A University Faculty Manages 30,000 Theses
One of Kenya's largest universities digitised three decades of postgraduate theses — and made them searchable, retrievable, and citation-ready.
A University Faculty Manages 30,000 Theses
"Alumni used to wait three weeks for a transcript. Now: 48 hours." — Faculty Registrar
The numbers
- 30,000+ postgraduate theses ingested
- 3 decades of historical archive digitised
- 48 hours turnaround on alumni transcript requests (down from 3 weeks)
- 94% thesis classification accuracy after fine-tuning
The scope
A Faculty of Postgraduate Studies at one of Kenya's largest public universities. Theses spanned 30+ years across:
- Masters dissertations
- PhD theses
- Postdoctoral research reports
- Examiner reports
- Defence panel records
The physical archive occupied two rooms; the digital archive lived on a network drive with inconsistent metadata.
The challenge
Three audiences needed access:
- Current students researching prior work (couldn't find it; resorted to Google Scholar even for in-house work)

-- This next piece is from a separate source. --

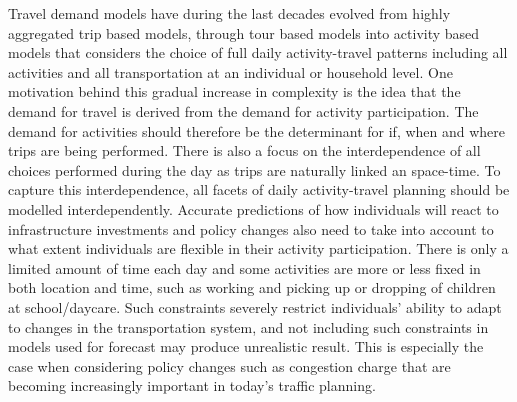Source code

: 

Travel demand models have during the last decades evolved from highly aggregated trip based models, through tour based models into activity based models that considers the choice of full daily activity-travel patterns including all activities and all transportation at an individual or household level. One motivation behind this gradual increase in complexity is the idea that the demand for travel is derived from the demand for activity participation. The demand for activities should therefore be the determinant for if, when and where trips are being performed. There is also a focus on the interdependence of all choices performed during the day as trips are naturally linked an space-time. To capture this interdependence, all facets of daily activity-travel planning should be modelled interdependently. Accurate predictions of how individuals will react to infrastructure investments and policy changes also need to take into account to what extent individuals are flexible in their activity participation. There is only a limited amount of time each day and some activities are more or less fixed in both location and time, such as working and picking up or dropping of children at school/daycare. Such constraints severely restrict individuals' ability to adapt to changes in the transportation system, and not including such constraints in models used for forecast may produce unrealistic result. This is especially the case when considering policy changes such as congestion charge that are becoming increasingly important in today's traffic planning.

- Faculty building bibliographies (similarly struggled)
- Alumni requesting copies of their own theses for further academic / professional use (3-week turnaround)
Plus an organisational requirement: CUE accreditation reviews ask for thesis-related records and would not accept the existing archive as compliant.
The migration
A two-phase digitisation + ingestion programme over 14 months:
Phase 1 — Born-digital theses (months 1-3): The last 8 years of theses already existed in PDF on the network drive. Ingested directly, metadata extracted via AI (title, author, supervisor, year, abstract, keywords).
Phase 2 — Historical scanning (months 4-14): Outsourced scanning bureau processed the physical archive. Roughly 22,000 historical theses scanned at 300 DPI, OCR'd, ingested. Spot-checking at 2% sampling rate confirmed quality.
The outcomes
- Student research: Theses now appear in semantic search by topic, not just by author/year. A student researching “drought-resistant maize hybrids” surfaces relevant historical work without remembering specific titles.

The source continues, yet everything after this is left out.